Diego Fernando Álvarez and María Paula Álvarez - Mangle

Magnan Metz, New York

The exhibition Sinergia/Synergy at Magnan Metz Gallery, New York features a selection of hyper-real sculptural objects crafted by Colombian artists Diego Fernando Álvarez and Maria Paula Álvarez collectively known as Mangle. As a reference to the mangrove plant, the name Mangle aptly conveys the organic curving forms of many of the duo’s wooden sculptural designs.

By Claire Breukel
Diego Fernando Álvarez and María Paula Álvarez - Mangle

Sinergia/Synergy comprises individual sculptures that transition from naturalistic furniture to modeled technological objects. Although their real-life functions vary, these objects are brought together as a cohesive installation by their common materiality and wood-aesthetic. This provides insight into Mangle’s creative practice that purposefully traverses the spaces between concepts of nature and advancement, fine art and design, carpentry and sculpture with an almost surrealist precision. Conexión 3 (2013) and Lámpara 2, (2013), are accurate fabrications of a power cable and a lamp placed as one might find them in a home or a studio. Yet, these ordinarily functional objects are rendered useless in their current state as wooden renditions. A bench, Caleidoscopio, (2010), is situated in the gallery as one might find seating in a museum; however its undulating shape and clean lines defy the ordinary, making it appear too precious to sit on. Sledgehammer (2013), gives the impression of a conventional hammer balancing on its metal top, until one’s eye follows its cedar-wood handle when midway it begins to split, forming a fan of wood splayed like a dried dying branch.

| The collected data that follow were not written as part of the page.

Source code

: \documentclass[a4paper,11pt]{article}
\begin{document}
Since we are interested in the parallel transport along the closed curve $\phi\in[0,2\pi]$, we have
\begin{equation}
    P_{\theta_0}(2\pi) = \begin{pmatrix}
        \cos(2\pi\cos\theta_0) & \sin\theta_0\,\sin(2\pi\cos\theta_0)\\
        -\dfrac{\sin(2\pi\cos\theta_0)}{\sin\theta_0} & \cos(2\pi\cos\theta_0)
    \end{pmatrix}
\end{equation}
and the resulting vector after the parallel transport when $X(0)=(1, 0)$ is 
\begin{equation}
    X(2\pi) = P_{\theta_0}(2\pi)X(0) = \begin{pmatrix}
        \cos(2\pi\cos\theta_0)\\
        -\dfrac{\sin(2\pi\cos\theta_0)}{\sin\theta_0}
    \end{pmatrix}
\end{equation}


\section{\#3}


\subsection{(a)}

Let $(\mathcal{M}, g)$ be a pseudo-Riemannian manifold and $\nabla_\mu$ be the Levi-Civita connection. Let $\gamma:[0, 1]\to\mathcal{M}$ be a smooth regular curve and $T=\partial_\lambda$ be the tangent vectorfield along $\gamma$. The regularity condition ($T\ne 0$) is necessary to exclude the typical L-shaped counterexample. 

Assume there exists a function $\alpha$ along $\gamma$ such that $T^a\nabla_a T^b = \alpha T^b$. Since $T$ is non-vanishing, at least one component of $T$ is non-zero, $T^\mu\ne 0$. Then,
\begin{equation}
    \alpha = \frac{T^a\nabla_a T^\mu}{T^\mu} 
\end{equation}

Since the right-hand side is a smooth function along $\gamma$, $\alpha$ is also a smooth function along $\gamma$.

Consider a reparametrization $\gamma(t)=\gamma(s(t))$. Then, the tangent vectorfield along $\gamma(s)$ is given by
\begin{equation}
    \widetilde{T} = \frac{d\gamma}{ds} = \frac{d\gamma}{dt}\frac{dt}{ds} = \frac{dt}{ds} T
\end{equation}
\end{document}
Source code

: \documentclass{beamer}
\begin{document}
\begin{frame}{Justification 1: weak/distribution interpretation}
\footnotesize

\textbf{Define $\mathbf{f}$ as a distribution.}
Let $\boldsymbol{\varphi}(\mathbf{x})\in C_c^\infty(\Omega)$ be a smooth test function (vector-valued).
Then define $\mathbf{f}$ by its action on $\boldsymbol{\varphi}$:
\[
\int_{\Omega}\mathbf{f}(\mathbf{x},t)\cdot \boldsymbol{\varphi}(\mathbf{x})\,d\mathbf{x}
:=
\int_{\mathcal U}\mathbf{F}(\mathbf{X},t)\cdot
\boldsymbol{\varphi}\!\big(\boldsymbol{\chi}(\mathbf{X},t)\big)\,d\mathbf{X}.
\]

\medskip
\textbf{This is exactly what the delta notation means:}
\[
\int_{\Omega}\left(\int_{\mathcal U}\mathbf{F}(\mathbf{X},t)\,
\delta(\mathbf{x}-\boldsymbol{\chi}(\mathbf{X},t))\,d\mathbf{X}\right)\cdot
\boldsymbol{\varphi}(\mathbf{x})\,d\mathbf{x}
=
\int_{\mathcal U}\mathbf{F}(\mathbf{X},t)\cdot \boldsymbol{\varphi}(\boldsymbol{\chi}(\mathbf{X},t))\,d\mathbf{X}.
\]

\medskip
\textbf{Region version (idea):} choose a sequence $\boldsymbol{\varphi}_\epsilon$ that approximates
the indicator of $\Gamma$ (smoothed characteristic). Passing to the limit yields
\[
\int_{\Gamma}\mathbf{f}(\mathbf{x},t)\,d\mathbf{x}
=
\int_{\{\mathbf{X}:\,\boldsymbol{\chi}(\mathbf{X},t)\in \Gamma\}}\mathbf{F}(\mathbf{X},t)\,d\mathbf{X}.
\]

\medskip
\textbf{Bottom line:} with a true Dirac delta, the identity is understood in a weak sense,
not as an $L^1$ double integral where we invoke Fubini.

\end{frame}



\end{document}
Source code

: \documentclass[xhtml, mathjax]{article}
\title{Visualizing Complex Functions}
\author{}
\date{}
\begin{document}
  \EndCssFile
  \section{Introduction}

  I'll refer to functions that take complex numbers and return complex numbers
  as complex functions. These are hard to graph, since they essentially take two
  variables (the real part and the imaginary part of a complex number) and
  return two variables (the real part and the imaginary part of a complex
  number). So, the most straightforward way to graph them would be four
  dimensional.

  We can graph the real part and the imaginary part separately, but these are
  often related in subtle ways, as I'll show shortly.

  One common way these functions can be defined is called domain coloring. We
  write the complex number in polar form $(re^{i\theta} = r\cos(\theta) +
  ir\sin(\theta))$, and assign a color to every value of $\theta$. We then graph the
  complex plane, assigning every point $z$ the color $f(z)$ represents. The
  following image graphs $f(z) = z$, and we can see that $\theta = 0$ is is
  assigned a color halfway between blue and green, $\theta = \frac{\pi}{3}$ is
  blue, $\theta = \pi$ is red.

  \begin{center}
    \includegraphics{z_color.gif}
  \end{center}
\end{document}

Although their creations are meticulous, Mangle do not aspire to create exact assimilations of these objects—a knotted hammer, a wood-colored plug— which offer a subtle departure from everyday life that situates the viewer within their constructed environment. This is aided by the consistent use of raw brown wood that unites the functionless and the functional as a synergistic installation. Wood carries with it a history—once a living tree— and is a reminder that each object is part of a grander cycle of life.

The precise, clean forms of Sinergia/Synergy are refreshingly unencumbered and unpretentious, allowing the objects to be appreciated as beautiful. Through subtle mimicry and materiality, Mangle also ensures their exhibition is both witty and seductive.